An opportunity is a potential sale, similar to a lead, but with an opportunity you can forecast revenue, set a potential close date, and factor in a probability for the sale. You must link a new opportunity to an existing account or contact, and price list. This is needed for the automated pricing of products that interest the opportunity.
Using opportunities, you can run pipeline reports on estimated revenue based on pending new sales.
Creating and Converting Opportunities
You can create a new opportunity, or convert one from a qualified lead without re-entering the data. When you convert a qualified lead to an account, contact, or opportunity, you can access the lead record, which includes activities and notes, from the corresponding opportunity form.
You cannot convert an opportunity to a lead; you can only close opportunities.
In an opportunity you can track contact information, the salesperson working on the opportunity, the probability of closing the sale, and the projected closing date of the sale.

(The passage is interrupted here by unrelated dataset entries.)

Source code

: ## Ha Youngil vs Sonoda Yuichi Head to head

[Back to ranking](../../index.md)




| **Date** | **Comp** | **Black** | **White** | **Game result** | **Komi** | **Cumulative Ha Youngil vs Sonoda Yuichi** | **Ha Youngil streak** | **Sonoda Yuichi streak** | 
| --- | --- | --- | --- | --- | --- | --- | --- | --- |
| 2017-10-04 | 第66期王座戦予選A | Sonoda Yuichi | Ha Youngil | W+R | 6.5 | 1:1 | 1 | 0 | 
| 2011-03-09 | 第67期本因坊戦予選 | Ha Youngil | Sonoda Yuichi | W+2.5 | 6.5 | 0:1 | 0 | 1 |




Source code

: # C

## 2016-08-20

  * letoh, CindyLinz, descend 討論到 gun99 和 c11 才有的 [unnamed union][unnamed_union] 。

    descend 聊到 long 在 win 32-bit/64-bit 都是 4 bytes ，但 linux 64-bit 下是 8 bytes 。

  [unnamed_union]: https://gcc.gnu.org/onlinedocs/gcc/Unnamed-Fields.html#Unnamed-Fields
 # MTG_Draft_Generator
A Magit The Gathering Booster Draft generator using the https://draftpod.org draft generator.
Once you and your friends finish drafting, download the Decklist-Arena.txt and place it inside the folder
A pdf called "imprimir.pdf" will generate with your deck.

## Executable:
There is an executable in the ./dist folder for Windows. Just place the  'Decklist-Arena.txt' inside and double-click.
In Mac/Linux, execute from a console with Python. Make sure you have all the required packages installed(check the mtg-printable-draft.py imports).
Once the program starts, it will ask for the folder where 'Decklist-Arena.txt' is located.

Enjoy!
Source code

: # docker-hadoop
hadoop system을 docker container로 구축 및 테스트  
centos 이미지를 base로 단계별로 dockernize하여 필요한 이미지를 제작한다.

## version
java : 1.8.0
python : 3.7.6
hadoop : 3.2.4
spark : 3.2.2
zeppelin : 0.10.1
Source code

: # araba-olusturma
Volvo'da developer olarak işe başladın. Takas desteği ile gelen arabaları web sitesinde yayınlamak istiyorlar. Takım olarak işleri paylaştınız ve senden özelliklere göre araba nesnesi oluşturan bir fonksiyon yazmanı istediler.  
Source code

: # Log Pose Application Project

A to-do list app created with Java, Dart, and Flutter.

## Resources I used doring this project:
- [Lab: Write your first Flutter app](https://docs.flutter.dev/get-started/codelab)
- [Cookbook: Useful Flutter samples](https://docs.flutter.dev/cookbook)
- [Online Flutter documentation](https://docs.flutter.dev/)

Understanding How Accounts, Contacts, Leads, and Opportunities Relate
Account and contact records represent established customers. Leads are potential or prospective customers. Opportunities are not a specific customer, such as a lead, contact, or account, and therefore require a customer record to be added to the opportunity.
When you add a product to an opportunity, the opportunity's estimated revenue value is calculated based on the base price, volume discounts, manual discounts, taxes, and other pricing modifications for the product.
Typically, you will update the estimated revenue value of an opportunity by saving, closing, and reopening it, but you can also do this by manually recalculating the value. Recalculations are not saved unless you save and close the opportunity.
You can create a relationship between opportunities, accounts, or contacts; specify the type of relationship between them; and define the relationship role that the account or contact has with regard to the opportunity.
The relationship role assigned to the associated account or contact determines how the account or contact affects, influences, or contributes to the opportunity.
Adding Sales Transactions
You can start a sales transaction, such as a quote, order, or invoice, from within the opportunity record. The advantage of starting sales transactions in this manner is that much of the information is automatically entered based on the opportunity data. You can also view any sales transaction records from within the opportunity record to track the overall sales process and expected revenue. You cannot convert an opportunity to an order, quote, or invoice, but you can associate the opportunity to these records.
Opportunities can be linked with competitor information and analyzed to identify the most effective selling strategies. If you determine that the competitor you have associated with an opportunity is no longer a threat to making the sale, you can disassociate that competitor from the opportunity without deleting the competitor record from Microsoft Dynamics CRM Online.